* [WORK REQUIRED]: Once the line with "she caught herself in midstep." is found in the entries below, print it and each following line exactly, stopping after the line with "aggressive."; print nothing else.

Plain-text document sources

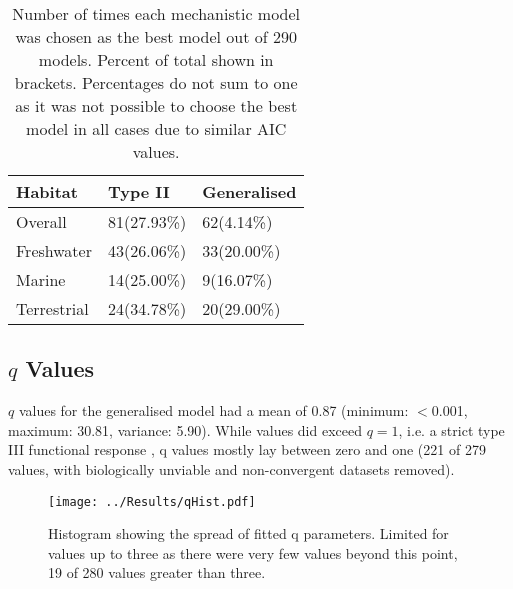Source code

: \documentclass[a4paper]{article}
\numberwithin{equation}{section}
\begin{document}
\begin{center}
	\begin{table}[!h]
		\caption{Number of times each mechanistic model was chosen as the best model out of 290 models.  Percent of total shown in brackets.  Percentages do not sum to one as it was not possible to choose the best model in all cases due to similar AIC values.}
		\label{mechanistic table}
		\vspace{2mm}
		\begin{tabular}{|| p{1.8cm} |p{1.8cm} | p{1.8cm}||} 
			\hline
			Habitat & Type II & Generalised \\  
			\hline\hline
			Overall & 81(27.93\%) & 62(4.14\%)\\ 
			
			Freshwater & 43(26.06\%) & 33(20.00\%)\\
			
			Marine & 14(25.00\%) & 9(16.07\%)\\
			
			Terrestrial & 24(34.78\%) & 20(29.00\%)\\
			\hline
		\end{tabular}
	\end{table}	
\end{center}

\subsection{$q$ Values}
$q$ values for the generalised model had a mean of 0.87 (minimum: $<$0.001, maximum: 30.81, variance: 5.90).  While values did exceed $q=1$, i.e. a strict type III functional response \citep{Rosenbaum2018}, q values mostly lay between zero and one (221 of 279 values, with biologically unviable and non-convergent datasets removed).
\begin{center}
	\begin{figure}[H]
		\caption{Histogram showing the spread of fitted q parameters.  Limited for values up to three as there were very few values beyond this point, 19 of 280 values greater than three.}
		\vspace{1cm}
		\texttt{[image: ../Results/qHist.pdf]}
	\end{figure}
\end{center}

\newpage
\end{document}
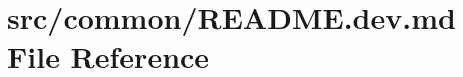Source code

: \hypertarget{common_2README_8dev_8md}{}\section{src/common/\+R\+E\+A\+D\+ME.dev.\+md File Reference}
\label{common_2README_8dev_8md}

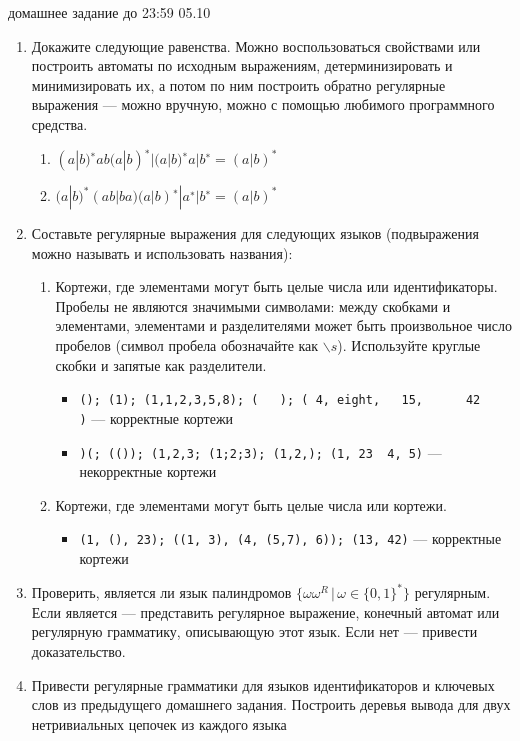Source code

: \documentclass[12pt]{article}
\begin{document}

{\Large домашнее задание до 23:59 05.10}
\bigskip

\begin{enumerate}
  \item 
  { Докажите следующие равенства. Можно воспользоваться свойствами или построить автоматы по исходным выражениям, детерминизировать и минимизировать их, а потом по ним построить обратно регулярные выражения --- можно вручную, можно с помощью любимого программного средства.  
    \begin{enumerate} 
      \item { $ (a | b)^{∗} ab (a | b)^{∗} | (a | b)^{∗} a | b^{∗} = (a | b)^{*} $ }
      \item { $ (a | b)^{*} (ab | ba) (a | b)^{∗} | a^{∗} | b^{∗} = (a | b)^{*}$ }
    \end{enumerate}
  }
  
  \item
  { Составьте регулярные выражения для следующих языков (подвыражения можно называть и использовать названия): 
    \begin{enumerate}
      \item
      { Кортежи, где элементами могут быть целые числа или идентификаторы. Пробелы не являются значимыми символами: между скобками и элементами, элементами и разделителями может быть произвольное число пробелов (символ пробела обозначайте как $\backslash s$). Используйте круглые скобки и запятые как разделители. 
        \begin{itemize} 
          \item \verb!(); (1); (1,1,2,3,5,8); (   ); ( 4, eight,   15,      42     )! --- корректные кортежи
          \item \verb!)(; (()); (1,2,3; (1;2;3); (1,2,); (1, 23  4, 5)! --- некорректные кортежи
        \end{itemize}
      }
      \item
      { Кортежи, где элементами могут быть целые числа или кортежи. 
      \begin{itemize} 
          \item \verb!(1, (), 23); ((1, 3), (4, (5,7), 6)); (13, 42)! --- корректные кортежи
      \end{itemize}
      }
    \end{enumerate}
  }

  \item
  {
    Проверить, является ли язык палиндромов $\{ \omega \omega^R \, | \, \omega \in \{ 0, 1\}^*  \} $ регулярным. Если является --- представить регулярное выражение, конечный автомат или регулярную грамматику, описывающую этот язык. Если нет --- привести доказательство.
  }

  \item 
  {
    Привести регулярные грамматики для языков идентификаторов и ключевых слов из предыдущего домашнего задания. Построить деревья вывода для двух нетривиальных цепочек из каждого языка
  }
\end{enumerate}

\end{document}
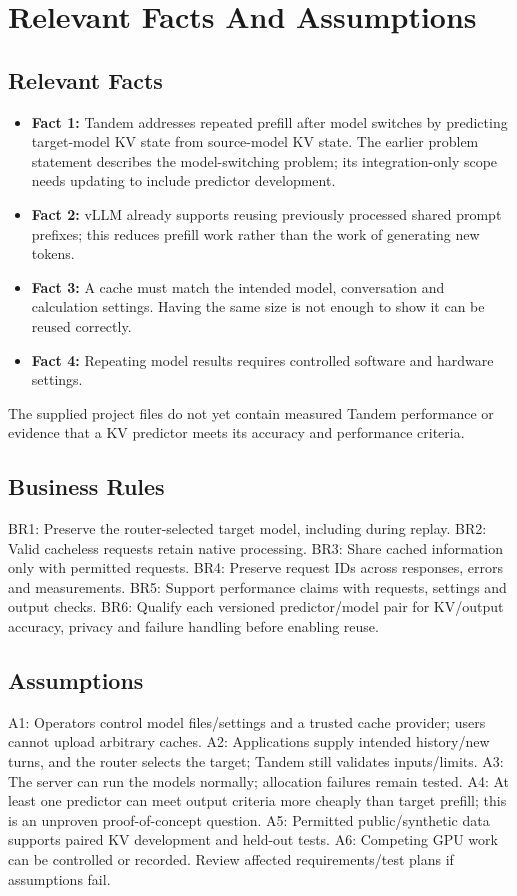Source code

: \documentclass[12pt]{article}
\begin{document}
\section{Relevant Facts And Assumptions}


\subsection{Relevant Facts}
\begin{itemize}
\item \textbf{Fact 1:} Tandem addresses repeated prefill after model switches
by predicting target-model KV state from source-model KV state. The earlier
problem statement describes the model-switching problem; its integration-only
scope needs updating to include predictor development.
\item \textbf{Fact 2:} vLLM already supports reusing previously processed shared prompt prefixes;
this reduces prefill work rather than the work of generating new tokens.
\item \textbf{Fact 3:} A cache must match the intended model, conversation and calculation settings.
Having the same size is not enough to show it can be reused correctly.
\item \textbf{Fact 4:} Repeating model results requires controlled software and hardware settings.
\end{itemize}

The supplied project files do not yet contain measured Tandem performance or
evidence that a KV predictor meets its accuracy and performance criteria.

\subsection{Business Rules}
BR1: Preserve the router-selected target model, including during replay.
BR2: Valid cacheless requests retain native processing.
BR3: Share cached information only with permitted requests.
BR4: Preserve request IDs across responses, errors and measurements.
BR5: Support performance claims with requests, settings and output checks.
BR6: Qualify each versioned predictor/model pair for KV/output accuracy,
privacy and failure handling before enabling reuse.

\subsection{Assumptions}
A1: Operators control model files/settings and a trusted cache provider;
users cannot upload arbitrary caches.
A2: Applications supply intended history/new turns, and the router selects
the target; Tandem still validates inputs/limits.
A3: The server can run the models normally; allocation failures remain tested.
A4: At least one predictor can meet output criteria more cheaply than target
prefill; this is an unproven proof-of-concept question.
A5: Permitted public/synthetic data supports paired KV development and held-out tests.
A6: Competing GPU work can be controlled or recorded.
Review affected requirements/test plans if assumptions fail.
\end{document}
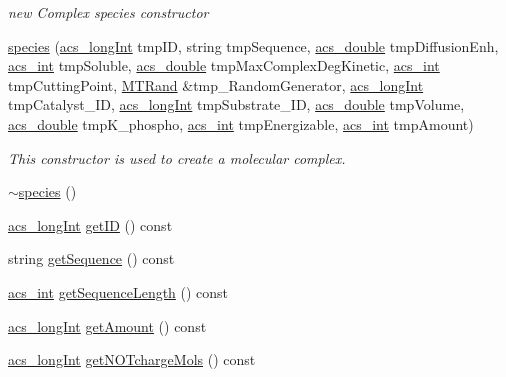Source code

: \begin{DoxyCompactItemize}
\begin{DoxyCompactList}\small\item\em new Complex species constructor \end{DoxyCompactList}\item 
\hyperlink{a00021_a492478eb509138dff0be715a70d741ac}{species} (\hyperlink{a00050_a19319d75f02db4308bc5c0026d98cd85}{acs\+\_\+long\+Int} tmp\+I\+D, string tmp\+Sequence, \hyperlink{a00050_ab776853a005fcbf56af0424a2a4dd607}{acs\+\_\+double} tmp\+Diffusion\+Enh, \hyperlink{a00050_a8d277355641a098190360234e2ebde35}{acs\+\_\+int} tmp\+Soluble, \hyperlink{a00050_ab776853a005fcbf56af0424a2a4dd607}{acs\+\_\+double} tmp\+Max\+Complex\+Deg\+Kinetic, \hyperlink{a00050_a8d277355641a098190360234e2ebde35}{acs\+\_\+int} tmp\+Cutting\+Point, \hyperlink{a00015}{M\+T\+Rand} \&tmp\+\_\+\+Random\+Generator, \hyperlink{a00050_a19319d75f02db4308bc5c0026d98cd85}{acs\+\_\+long\+Int} tmp\+Catalyst\+\_\+\+I\+D, \hyperlink{a00050_a19319d75f02db4308bc5c0026d98cd85}{acs\+\_\+long\+Int} tmp\+Substrate\+\_\+\+I\+D, \hyperlink{a00050_ab776853a005fcbf56af0424a2a4dd607}{acs\+\_\+double} tmp\+Volume, \hyperlink{a00050_ab776853a005fcbf56af0424a2a4dd607}{acs\+\_\+double} tmp\+K\+\_\+phospho, \hyperlink{a00050_a8d277355641a098190360234e2ebde35}{acs\+\_\+int} tmp\+Energizable, \hyperlink{a00050_a8d277355641a098190360234e2ebde35}{acs\+\_\+int} tmp\+Amount)
\begin{DoxyCompactList}\small\item\em This constructor is used to create a molecular complex. \end{DoxyCompactList}\item 
\hyperlink{a00021_a4ec3e21535ff68a06dba4e1eed935dc0}{$\sim$species} ()
\item 
\hyperlink{a00050_a19319d75f02db4308bc5c0026d98cd85}{acs\+\_\+long\+Int} \hyperlink{a00021_a59f2a9963c10fcb3748153c73c9c7072}{get\+I\+D} () const 
\item 
string \hyperlink{a00021_a553019883dd1344a7f15b805453e46d1}{get\+Sequence} () const 
\item 
\hyperlink{a00050_a8d277355641a098190360234e2ebde35}{acs\+\_\+int} \hyperlink{a00021_ade5b59eab17c02ff322dcf068f923f9d}{get\+Sequence\+Length} () const 
\item 
\hyperlink{a00050_a19319d75f02db4308bc5c0026d98cd85}{acs\+\_\+long\+Int} \hyperlink{a00021_a53c74ca3861c4cdac2457e7057fbef21}{get\+Amount} () const 
\item 
\hyperlink{a00050_a19319d75f02db4308bc5c0026d98cd85}{acs\+\_\+long\+Int} \hyperlink{a00021_af7293ab371ab92d6d16866ea281e901a}{get\+N\+O\+Tcharge\+Mols} () const 

\end{DoxyCompactItemize}
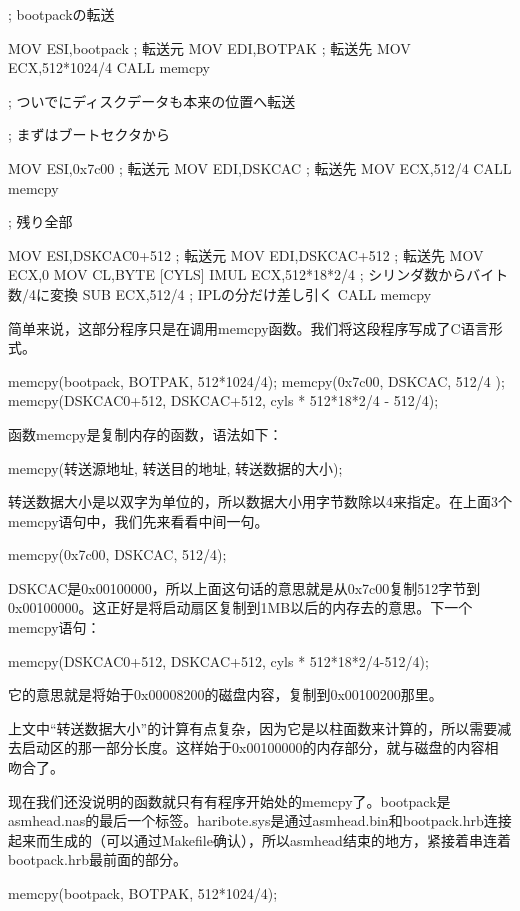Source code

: \cs


\begin{code}[label=asmhead.nas节选（续）]
; bootpackの転送

		MOV		ESI,bootpack	; 転送元
		MOV		EDI,BOTPAK		; 転送先
		MOV		ECX,512*1024/4
		CALL	memcpy

; ついでにディスクデータも本来の位置へ転送

; まずはブートセクタから

		MOV		ESI,0x7c00		; 転送元
		MOV		EDI,DSKCAC		; 転送先
		MOV		ECX,512/4
		CALL	memcpy

; 残り全部

		MOV		ESI,DSKCAC0+512	; 転送元
		MOV		EDI,DSKCAC+512	; 転送先
		MOV		ECX,0
		MOV		CL,BYTE [CYLS]
		IMUL	ECX,512*18*2/4	; シリンダ数からバイト数/4に変換
		SUB		ECX,512/4		; IPLの分だけ差し引く
		CALL	memcpy
\end{code}

简单来说，这部分程序只是在调用memcpy函数。我们将这段程序写成了C语言形式。
\begin{code}
memcpy(bootpack,    BOTPAK,     512*1024/4);
memcpy(0x7c00,      DSKCAC,     512/4     );
memcpy(DSKCAC0+512, DSKCAC+512, cyls * 512*18*2/4 - 512/4);
\end{code}

函数memcpy是复制内存的函数，语法如下：

memcpy(转送源地址, 转送目的地址, 转送数据的大小);

转送数据大小是以双字为单位的，所以数据大小用字节数除以4来指定。在上面3个memcpy语句中，我们先来看看中间一句。

memcpy(0x7c00, DSKCAC, 512/4);

DSKCAC是0x00100000，所以上面这句话的意思就是从0x7c00复制512字节到0x00100000。这正好是将启动扇区复制到1MB以后的内存去的意思。下一个memcpy语句：

memcpy(DSKCAC0+512, DSKCAC+512, cyls * 512*18*2/4-512/4);

它的意思就是将始于0x00008200的磁盘内容，复制到0x00100200那里。

上文中“转送数据大小”的计算有点复杂，因为它是以柱面数来计算的，所以需要减去启动区的那一部分长度。这样始于0x00100000的内存部分，就与磁盘的内容相吻合了。


现在我们还没说明的函数就只有有程序开始处的memcpy了。bootpack是asmhead.nas的最后一个标签。haribote.sys是通过asmhead.bin和bootpack.hrb连接起来而生成的（可以通过Makefile确认），所以asmhead结束的地方，紧接着串连着bootpack.hrb最前面的部分。

memcpy(bootpack, BOTPAK, 512*1024/4);

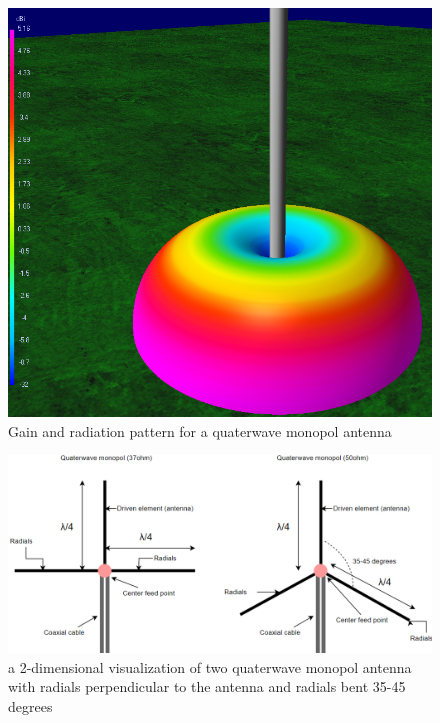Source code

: \begin{figure}[h]
\centering
\includegraphics[scale=0.50]{figures/quaterwaveMonoplAntenna.PNG}
\caption{Gain and radiation pattern for a quaterwave monopol antenna}
\end{figure}

\begin{figure}[h]
\hspace{-1cm}
\includegraphics[scale=0.55]{figures/QuaterWaveMonopolAntennaRadials.PNG}
\caption{a 2-dimensional visualization of two quaterwave monopol antenna with radials perpendicular to the antenna and radials bent 35-45 degrees}
\end{figure}

\newpage

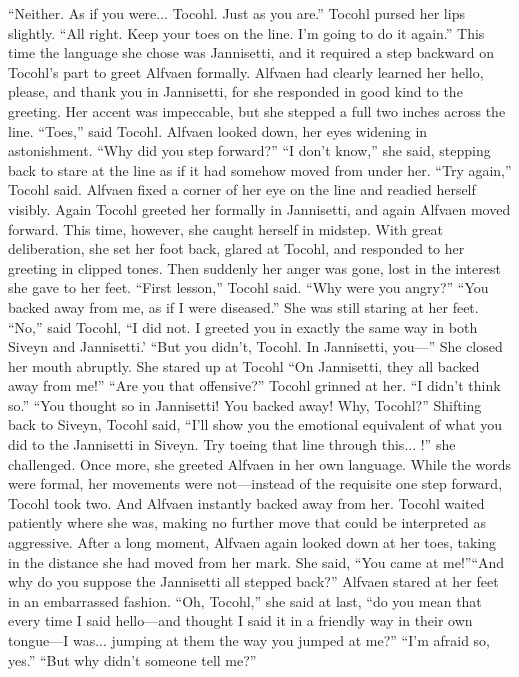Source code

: \documentclass[9pt]{article}
\begin{document}
“Neither. As if you were... Tocohl. Just as you are.”
Tocohl pursed her lips slightly. “All right. Keep your toes on the line. I’m going to do it again.” This
time the language she chose was Jannisetti, and it required a step backward on Tocohl’s part to greet
Alfvaen formally.
Alfvaen had clearly learned her hello, please, and thank you in Jannisetti, for she responded in good
kind to the greeting. Her accent was impeccable, but she stepped a full two inches across the line.
“Toes,” said Tocohl. Alfvaen looked down, her eyes widening in astonishment.
“Why did you step forward?”
“I don’t know,” she said, stepping back to stare at the line as if it had somehow moved from under
her.
“Try again,” Tocohl said. Alfvaen fixed a corner of her eye on the line and readied herself visibly.
Again Tocohl greeted her formally in Jannisetti, and again Alfvaen moved forward. This time, however,
she caught herself in midstep.
With great deliberation, she set her foot back, glared at Tocohl, and responded to her greeting in
clipped tones. Then suddenly her anger was gone, lost in the interest she gave to her feet.
“First lesson,” Tocohl said. “Why were you angry?”
“You backed away from me, as if I were diseased.” She was still staring at her feet.
“No,” said Tocohl, “I did not. I greeted you in exactly the same way in both Siveyn and Jannisetti.’
“But you didn’t, Tocohl. In Jannisetti, you—” She closed her mouth abruptly. She stared up at
Tocohl “On Jannisetti, they all backed away from me!”
“Are you that offensive?” Tocohl grinned at her. “I didn’t think so.”
“You thought so in Jannisetti! You backed away! Why, Tocohl?”
Shifting back to Siveyn, Tocohl said, “I’ll show you the emotional equivalent of what you did to the
Jannisetti in Siveyn. Try toeing that line through this... !” she challenged. Once more, she greeted Alfvaen
in her own language. While the words were formal, her movements were not—instead of the requisite
one step forward, Tocohl took two.
And Alfvaen instantly backed away from her.
Tocohl waited patiently where she was, making no further move that could be interpreted as
aggressive.
After a long moment, Alfvaen again looked down at her toes, taking in the distance she had moved
from her mark. She said, “You came at me!”“And why do you suppose the Jannisetti all stepped back?”
Alfvaen stared at her feet in an embarrassed fashion. “Oh, Tocohl,” she said at last, “do you mean
that every time I said hello—and thought I said it in a friendly way in their own tongue—I was... jumping
at them the way you jumped at me?”
“I’m afraid so, yes.”
“But why didn’t someone tell me?”
\end{document}
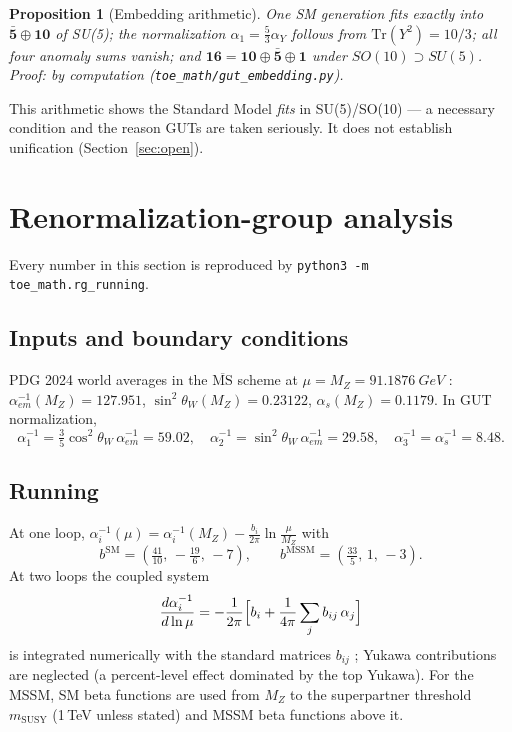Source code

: \documentclass[11pt]{article}
\newtheorem{proposition}{Proposition}
\theoremstyle{remark}
\begin{document}
\begin{proposition}[Embedding arithmetic]
\label{prop:embedding}
One SM generation fits exactly into
$\bar{\mathbf{5}}\oplus\mathbf{10}$ of SU(5); the normalization
$\alpha_1 = \frac{5}{3}\alpha_Y$ follows from
$\mathrm{Tr}(Y^2) = 10/3$; all four anomaly sums vanish; and
$\mathbf{16} = \mathbf{10}\oplus\bar{\mathbf{5}}\oplus\mathbf{1}$ under
$SO(10)\supset SU(5)$.
\emph{Proof: by computation
(\texttt{toe\_math/gut\_embedding.py}).}\qedhere
\end{proposition}

This arithmetic shows the Standard Model \emph{fits} in SU(5)/SO(10) ---
a necessary condition and the reason GUTs are taken seriously. It does
not establish unification (Section~\ref{sec:open}).

\section{Renormalization-group analysis}
\label{sec:rg}

Every number in this section is reproduced by
\texttt{python3 -m toe\_math.rg\_running}.

\subsection{Inputs and boundary conditions}

PDG 2024 world averages in the $\overline{\mathrm{MS}}$ scheme at
$\mu = M_Z = \SI{91.1876}{GeV}$ \cite{pdg}:
$\alpha_{em}^{-1}(M_Z) = 127.951$, $\sin^2\theta_W(M_Z) = 0.23122$,
$\alpha_s(M_Z) = 0.1179$. In GUT normalization,
\begin{equation}
\alpha_1^{-1} = \tfrac{3}{5}\cos^2\theta_W\,\alpha_{em}^{-1} = 59.02,
\quad
\alpha_2^{-1} = \sin^2\theta_W\,\alpha_{em}^{-1} = 29.58,
\quad
\alpha_3^{-1} = \alpha_s^{-1} = 8.48.
\end{equation}

\subsection{Running}

At one loop, $\alpha_i^{-1}(\mu) = \alpha_i^{-1}(M_Z) -
\frac{b_i}{2\pi}\ln\frac{\mu}{M_Z}$ with
\begin{equation}
b^{\mathrm{SM}} = \left(\tfrac{41}{10},\, -\tfrac{19}{6},\, -7\right),
\qquad
b^{\mathrm{MSSM}} = \left(\tfrac{33}{5},\, 1,\, -3\right).
\end{equation}
At two loops the coupled system
\begin{equation}
\frac{d\alpha_i^{-1}}{d\ln\mu} = -\frac{1}{2\pi}\Bigl[b_i
+ \frac{1}{4\pi}\sum_j b_{ij}\,\alpha_j\Bigr]
\end{equation}
is integrated numerically with the standard matrices $b_{ij}$
\cite{machacek-vaughn,martin-ramond}; Yukawa contributions are
neglected (a percent-level effect dominated by the top Yukawa). For the
MSSM, SM beta functions are used from $M_Z$ to the superpartner
threshold $m_{\mathrm{SUSY}}$ (1\,TeV unless stated) and MSSM beta
functions above it.
\end{document}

* [ANSWER TO THIS TASK]:
she caught herself in midstep.
With great deliberation, she set her foot back, glared at Tocohl, and responded to her greeting in
clipped tones. Then suddenly her anger was gone, lost in the interest she gave to her feet.
“First lesson,” Tocohl said. “Why were you angry?”
“You backed away from me, as if I were diseased.” She was still staring at her feet.
“No,” said Tocohl, “I did not. I greeted you in exactly the same way in both Siveyn and Jannisetti.’
“But you didn’t, Tocohl. In Jannisetti, you—” She closed her mouth abruptly. She stared up at
Tocohl “On Jannisetti, they all backed away from me!”
“Are you that offensive?” Tocohl grinned at her. “I didn’t think so.”
“You thought so in Jannisetti! You backed away! Why, Tocohl?”
Shifting back to Siveyn, Tocohl said, “I’ll show you the emotional equivalent of what you did to the
Jannisetti in Siveyn. Try toeing that line through this... !” she challenged. Once more, she greeted Alfvaen
in her own language. While the words were formal, her movements were not—instead of the requisite
one step forward, Tocohl took two.
And Alfvaen instantly backed away from her.
Tocohl waited patiently where she was, making no further move that could be interpreted as
aggressive.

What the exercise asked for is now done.